» Collected data

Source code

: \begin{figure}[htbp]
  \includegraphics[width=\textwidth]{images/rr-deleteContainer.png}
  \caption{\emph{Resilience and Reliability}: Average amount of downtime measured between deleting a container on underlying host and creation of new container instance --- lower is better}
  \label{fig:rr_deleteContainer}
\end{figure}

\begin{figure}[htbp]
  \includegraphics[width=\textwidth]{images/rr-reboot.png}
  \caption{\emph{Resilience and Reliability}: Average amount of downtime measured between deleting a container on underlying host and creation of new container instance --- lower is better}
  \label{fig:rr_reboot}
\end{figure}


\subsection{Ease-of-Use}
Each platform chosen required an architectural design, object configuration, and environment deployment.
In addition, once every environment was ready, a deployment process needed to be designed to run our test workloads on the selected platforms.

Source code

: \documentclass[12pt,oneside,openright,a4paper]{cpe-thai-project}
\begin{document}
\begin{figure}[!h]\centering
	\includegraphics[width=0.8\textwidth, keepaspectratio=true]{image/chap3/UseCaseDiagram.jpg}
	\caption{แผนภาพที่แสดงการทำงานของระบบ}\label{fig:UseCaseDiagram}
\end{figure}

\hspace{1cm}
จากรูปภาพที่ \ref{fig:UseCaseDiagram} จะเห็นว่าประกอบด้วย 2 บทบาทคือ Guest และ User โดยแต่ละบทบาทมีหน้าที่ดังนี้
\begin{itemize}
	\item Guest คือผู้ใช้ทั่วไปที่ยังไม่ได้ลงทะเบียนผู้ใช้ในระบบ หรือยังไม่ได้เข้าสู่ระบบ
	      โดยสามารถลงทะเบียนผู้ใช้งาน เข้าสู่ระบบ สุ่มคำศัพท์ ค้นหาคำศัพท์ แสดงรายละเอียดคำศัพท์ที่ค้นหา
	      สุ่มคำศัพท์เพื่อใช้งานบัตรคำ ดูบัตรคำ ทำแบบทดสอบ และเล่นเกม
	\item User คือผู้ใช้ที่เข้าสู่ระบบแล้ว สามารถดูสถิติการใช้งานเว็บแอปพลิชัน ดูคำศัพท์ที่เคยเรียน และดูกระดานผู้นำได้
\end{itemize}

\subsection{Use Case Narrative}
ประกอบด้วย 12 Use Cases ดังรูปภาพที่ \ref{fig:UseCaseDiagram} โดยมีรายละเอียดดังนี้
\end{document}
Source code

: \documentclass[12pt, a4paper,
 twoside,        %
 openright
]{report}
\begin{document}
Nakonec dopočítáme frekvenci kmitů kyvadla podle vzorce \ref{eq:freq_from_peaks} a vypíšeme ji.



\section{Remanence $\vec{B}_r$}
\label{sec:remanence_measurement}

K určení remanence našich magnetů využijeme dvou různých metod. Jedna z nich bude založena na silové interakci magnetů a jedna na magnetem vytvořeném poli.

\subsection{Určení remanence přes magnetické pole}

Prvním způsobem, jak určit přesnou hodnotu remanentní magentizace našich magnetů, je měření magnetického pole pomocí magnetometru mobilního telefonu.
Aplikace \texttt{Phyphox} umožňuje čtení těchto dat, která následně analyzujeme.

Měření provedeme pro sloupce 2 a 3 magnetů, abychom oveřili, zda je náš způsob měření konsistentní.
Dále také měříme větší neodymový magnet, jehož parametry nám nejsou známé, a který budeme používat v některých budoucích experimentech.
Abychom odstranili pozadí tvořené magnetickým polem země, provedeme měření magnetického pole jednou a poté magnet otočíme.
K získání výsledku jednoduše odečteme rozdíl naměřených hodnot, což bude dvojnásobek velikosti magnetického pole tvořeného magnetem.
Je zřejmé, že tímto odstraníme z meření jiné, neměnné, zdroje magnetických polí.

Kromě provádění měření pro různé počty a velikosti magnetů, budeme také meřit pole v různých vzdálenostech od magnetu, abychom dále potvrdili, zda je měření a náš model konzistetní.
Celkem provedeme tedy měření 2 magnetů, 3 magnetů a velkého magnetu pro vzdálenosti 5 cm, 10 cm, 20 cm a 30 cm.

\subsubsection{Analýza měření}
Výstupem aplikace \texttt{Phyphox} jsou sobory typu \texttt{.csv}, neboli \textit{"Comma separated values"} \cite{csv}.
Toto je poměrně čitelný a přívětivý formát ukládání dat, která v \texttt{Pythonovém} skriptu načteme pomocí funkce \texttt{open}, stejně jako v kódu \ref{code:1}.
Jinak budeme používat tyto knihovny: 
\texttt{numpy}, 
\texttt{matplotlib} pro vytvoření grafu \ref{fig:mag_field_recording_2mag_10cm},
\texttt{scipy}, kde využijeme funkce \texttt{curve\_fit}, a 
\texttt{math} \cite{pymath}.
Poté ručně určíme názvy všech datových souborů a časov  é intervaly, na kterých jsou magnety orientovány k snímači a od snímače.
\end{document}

» Problem to work on
Where the word "environment" shows up in a line of the entries above, copy that line.

» Output
Each platform chosen required an architectural design, object configuration, and environment deployment.
In addition, once every environment was ready, a deployment process needed to be designed to run our test workloads on the selected platforms.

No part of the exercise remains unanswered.